Work to complete → Anywhere the string "cannot" shows up in the listing below, copy the line it is in.

Working data →
☆ ☆ ☆ ☆ ☆ ☆ ☆

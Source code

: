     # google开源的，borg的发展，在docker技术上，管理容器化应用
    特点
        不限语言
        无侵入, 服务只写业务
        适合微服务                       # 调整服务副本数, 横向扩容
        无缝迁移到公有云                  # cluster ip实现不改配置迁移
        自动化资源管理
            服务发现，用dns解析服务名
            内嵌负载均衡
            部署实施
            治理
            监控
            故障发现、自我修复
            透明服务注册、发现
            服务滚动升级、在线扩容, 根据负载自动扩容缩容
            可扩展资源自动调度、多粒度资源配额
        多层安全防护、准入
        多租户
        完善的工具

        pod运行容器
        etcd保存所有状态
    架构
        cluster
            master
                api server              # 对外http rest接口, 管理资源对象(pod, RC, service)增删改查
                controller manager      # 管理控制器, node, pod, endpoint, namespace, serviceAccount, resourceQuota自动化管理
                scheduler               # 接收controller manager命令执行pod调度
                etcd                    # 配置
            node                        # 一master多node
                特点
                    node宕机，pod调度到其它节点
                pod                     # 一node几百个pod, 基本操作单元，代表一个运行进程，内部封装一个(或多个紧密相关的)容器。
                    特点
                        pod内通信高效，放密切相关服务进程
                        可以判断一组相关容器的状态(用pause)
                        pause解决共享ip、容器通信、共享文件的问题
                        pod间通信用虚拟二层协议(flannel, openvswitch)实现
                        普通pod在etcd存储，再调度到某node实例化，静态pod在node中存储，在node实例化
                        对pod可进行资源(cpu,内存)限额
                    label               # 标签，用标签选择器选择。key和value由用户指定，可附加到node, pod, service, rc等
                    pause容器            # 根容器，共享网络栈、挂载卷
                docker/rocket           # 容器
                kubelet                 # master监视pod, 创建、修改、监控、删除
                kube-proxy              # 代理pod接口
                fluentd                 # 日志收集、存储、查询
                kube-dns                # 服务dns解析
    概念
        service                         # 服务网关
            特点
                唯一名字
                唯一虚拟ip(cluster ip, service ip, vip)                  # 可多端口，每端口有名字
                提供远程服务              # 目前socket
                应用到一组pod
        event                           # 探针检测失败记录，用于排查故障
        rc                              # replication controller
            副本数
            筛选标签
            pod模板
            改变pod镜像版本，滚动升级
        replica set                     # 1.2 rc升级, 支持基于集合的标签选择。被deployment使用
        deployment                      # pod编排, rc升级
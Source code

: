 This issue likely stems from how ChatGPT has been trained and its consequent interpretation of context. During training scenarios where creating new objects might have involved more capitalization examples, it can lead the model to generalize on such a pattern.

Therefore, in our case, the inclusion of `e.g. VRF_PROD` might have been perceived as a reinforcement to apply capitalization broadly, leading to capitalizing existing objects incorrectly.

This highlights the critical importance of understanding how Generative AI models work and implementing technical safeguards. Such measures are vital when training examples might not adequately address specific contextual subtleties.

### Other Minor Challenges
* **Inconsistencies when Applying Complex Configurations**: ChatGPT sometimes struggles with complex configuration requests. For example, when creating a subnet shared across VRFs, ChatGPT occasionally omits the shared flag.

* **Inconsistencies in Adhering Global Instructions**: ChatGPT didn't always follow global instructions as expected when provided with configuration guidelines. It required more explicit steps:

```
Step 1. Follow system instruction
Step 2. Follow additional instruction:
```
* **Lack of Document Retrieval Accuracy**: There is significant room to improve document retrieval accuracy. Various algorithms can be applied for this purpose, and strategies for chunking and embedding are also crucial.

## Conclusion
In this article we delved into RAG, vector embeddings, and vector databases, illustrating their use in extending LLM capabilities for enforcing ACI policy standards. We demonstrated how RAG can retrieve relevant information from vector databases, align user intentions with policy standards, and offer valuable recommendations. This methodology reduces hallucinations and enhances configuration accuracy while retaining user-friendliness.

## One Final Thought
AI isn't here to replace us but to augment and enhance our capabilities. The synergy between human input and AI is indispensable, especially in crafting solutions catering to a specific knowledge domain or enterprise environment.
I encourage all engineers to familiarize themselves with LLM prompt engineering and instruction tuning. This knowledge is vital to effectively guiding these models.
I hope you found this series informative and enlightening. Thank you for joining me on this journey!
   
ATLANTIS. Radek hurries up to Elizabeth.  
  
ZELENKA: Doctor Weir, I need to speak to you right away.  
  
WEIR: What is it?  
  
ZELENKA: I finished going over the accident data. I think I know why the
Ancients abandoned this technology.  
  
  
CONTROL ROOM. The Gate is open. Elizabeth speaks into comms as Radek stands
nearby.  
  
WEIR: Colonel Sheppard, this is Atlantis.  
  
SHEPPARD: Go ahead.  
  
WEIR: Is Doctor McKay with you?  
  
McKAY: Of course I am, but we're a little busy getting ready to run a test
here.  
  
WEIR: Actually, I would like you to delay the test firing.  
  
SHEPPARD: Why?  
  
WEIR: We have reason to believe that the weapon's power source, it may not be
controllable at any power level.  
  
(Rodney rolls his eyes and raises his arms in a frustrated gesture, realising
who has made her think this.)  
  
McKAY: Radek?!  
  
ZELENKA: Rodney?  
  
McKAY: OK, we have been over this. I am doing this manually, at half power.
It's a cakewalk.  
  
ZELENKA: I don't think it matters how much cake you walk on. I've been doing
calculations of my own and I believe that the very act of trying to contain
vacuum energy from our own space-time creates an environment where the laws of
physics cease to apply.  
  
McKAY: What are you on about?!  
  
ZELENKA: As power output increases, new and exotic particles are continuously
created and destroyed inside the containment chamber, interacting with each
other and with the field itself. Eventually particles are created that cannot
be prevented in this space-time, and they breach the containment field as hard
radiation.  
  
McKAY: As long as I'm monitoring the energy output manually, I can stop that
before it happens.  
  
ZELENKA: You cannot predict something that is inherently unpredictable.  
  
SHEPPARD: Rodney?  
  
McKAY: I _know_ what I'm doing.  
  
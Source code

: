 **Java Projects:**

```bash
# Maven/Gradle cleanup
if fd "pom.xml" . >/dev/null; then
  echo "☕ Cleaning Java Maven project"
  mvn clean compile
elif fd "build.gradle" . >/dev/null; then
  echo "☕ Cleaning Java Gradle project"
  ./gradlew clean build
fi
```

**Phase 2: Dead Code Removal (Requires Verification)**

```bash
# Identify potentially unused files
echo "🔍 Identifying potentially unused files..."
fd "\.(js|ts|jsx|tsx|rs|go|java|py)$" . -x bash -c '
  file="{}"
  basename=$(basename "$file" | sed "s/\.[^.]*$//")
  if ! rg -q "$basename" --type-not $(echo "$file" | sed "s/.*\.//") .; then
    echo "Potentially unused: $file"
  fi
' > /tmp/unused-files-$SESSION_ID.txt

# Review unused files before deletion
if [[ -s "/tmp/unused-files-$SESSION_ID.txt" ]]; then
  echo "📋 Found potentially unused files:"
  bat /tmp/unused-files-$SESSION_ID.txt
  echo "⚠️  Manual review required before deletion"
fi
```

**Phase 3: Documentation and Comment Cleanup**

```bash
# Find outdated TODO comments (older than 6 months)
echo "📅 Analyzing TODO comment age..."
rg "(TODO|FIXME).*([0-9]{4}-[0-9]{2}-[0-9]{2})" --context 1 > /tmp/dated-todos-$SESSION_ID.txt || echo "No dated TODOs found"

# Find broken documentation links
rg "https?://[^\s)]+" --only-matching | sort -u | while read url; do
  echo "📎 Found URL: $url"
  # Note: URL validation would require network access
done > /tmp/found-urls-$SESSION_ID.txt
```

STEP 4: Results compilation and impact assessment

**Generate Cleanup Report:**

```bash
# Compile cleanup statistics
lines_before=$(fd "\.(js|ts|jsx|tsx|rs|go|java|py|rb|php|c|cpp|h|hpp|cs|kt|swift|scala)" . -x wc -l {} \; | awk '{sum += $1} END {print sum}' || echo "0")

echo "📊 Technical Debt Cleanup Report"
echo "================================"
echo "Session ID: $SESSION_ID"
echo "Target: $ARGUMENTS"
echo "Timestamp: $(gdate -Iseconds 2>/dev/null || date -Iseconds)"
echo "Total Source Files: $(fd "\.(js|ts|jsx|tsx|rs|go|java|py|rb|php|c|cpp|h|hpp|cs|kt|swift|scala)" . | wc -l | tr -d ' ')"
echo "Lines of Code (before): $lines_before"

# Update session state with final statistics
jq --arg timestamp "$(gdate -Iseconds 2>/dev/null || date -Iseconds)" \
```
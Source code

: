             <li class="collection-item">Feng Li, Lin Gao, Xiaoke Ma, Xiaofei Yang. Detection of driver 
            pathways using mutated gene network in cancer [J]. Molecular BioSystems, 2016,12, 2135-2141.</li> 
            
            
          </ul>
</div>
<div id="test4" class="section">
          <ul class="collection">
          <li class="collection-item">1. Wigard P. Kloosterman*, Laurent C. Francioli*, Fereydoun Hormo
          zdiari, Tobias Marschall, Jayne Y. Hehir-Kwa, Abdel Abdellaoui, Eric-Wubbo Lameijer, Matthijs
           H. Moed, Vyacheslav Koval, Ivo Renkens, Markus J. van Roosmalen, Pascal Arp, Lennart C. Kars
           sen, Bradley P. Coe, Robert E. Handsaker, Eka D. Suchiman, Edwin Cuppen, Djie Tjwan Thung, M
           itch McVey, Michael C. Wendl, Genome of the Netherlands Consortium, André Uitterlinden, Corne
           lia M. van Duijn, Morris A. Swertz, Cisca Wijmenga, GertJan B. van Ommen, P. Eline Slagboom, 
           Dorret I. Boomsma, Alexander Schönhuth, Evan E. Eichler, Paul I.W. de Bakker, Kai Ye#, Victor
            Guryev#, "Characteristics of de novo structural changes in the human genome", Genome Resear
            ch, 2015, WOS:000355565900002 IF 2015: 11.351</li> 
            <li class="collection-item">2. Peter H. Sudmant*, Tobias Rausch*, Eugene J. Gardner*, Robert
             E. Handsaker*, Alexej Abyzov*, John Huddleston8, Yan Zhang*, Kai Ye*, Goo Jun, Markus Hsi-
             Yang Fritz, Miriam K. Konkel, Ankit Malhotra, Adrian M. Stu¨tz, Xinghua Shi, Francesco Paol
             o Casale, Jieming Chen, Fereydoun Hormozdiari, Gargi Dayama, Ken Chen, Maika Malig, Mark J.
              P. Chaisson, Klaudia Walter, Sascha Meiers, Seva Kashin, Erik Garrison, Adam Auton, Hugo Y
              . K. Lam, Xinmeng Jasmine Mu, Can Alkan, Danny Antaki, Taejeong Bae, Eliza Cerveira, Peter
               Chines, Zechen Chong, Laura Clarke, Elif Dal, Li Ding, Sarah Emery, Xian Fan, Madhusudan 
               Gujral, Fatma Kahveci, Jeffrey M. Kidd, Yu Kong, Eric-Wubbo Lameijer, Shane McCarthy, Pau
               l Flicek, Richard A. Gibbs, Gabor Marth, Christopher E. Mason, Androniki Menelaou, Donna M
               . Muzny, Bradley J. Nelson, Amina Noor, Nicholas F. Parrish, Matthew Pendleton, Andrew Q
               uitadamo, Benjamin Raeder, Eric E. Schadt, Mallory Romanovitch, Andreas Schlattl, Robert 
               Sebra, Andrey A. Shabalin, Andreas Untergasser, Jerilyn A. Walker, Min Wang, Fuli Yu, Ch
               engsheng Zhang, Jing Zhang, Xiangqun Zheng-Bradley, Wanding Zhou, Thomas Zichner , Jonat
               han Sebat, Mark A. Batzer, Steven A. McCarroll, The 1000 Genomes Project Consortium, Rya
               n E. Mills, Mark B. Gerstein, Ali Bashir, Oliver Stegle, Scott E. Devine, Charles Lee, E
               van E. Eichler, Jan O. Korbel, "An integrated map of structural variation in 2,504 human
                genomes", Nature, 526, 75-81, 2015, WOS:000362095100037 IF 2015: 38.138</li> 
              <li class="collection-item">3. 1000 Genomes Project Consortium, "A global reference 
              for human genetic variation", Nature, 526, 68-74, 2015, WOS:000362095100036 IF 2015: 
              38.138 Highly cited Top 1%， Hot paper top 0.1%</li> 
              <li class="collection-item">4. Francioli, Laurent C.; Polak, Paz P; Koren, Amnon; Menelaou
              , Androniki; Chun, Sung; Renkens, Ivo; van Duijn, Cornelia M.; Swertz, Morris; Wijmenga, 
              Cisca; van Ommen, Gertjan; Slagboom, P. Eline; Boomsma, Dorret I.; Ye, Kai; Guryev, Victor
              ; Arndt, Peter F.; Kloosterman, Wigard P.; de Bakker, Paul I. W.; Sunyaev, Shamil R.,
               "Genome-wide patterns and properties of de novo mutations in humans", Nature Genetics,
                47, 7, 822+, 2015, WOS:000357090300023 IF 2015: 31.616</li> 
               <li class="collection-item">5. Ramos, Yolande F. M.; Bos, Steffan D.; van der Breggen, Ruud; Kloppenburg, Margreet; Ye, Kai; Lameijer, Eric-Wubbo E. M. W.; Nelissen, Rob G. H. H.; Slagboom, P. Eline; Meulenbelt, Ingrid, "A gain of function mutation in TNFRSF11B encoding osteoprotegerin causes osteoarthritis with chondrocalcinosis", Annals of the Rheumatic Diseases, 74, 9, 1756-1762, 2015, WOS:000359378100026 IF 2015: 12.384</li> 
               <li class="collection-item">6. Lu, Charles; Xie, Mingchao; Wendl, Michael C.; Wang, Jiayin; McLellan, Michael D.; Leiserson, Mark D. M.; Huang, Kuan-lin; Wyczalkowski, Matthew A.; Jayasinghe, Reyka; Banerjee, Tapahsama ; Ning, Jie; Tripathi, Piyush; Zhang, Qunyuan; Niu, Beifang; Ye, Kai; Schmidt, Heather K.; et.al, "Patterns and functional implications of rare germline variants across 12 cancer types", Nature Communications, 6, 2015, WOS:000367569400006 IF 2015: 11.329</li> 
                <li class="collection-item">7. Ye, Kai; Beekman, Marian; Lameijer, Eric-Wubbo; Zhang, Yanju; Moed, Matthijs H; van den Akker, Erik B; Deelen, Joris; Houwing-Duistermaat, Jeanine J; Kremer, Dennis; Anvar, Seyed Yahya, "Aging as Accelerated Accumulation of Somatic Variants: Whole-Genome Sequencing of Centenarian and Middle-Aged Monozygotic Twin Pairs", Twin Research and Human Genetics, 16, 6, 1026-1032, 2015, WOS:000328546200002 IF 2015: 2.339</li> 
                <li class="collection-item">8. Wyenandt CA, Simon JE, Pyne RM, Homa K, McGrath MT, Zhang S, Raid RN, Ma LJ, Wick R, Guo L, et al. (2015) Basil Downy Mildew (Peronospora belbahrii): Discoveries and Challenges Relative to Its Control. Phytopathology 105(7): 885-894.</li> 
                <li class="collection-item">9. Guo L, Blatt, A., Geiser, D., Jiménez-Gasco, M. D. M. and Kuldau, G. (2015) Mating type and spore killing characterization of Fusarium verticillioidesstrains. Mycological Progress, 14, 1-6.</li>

☆ ☆ ☆ ☆ ☆ ☆ ☆

Output of the task →
other and with the field itself. Eventually particles are created that cannot
ZELENKA: You cannot predict something that is inherently unpredictable.  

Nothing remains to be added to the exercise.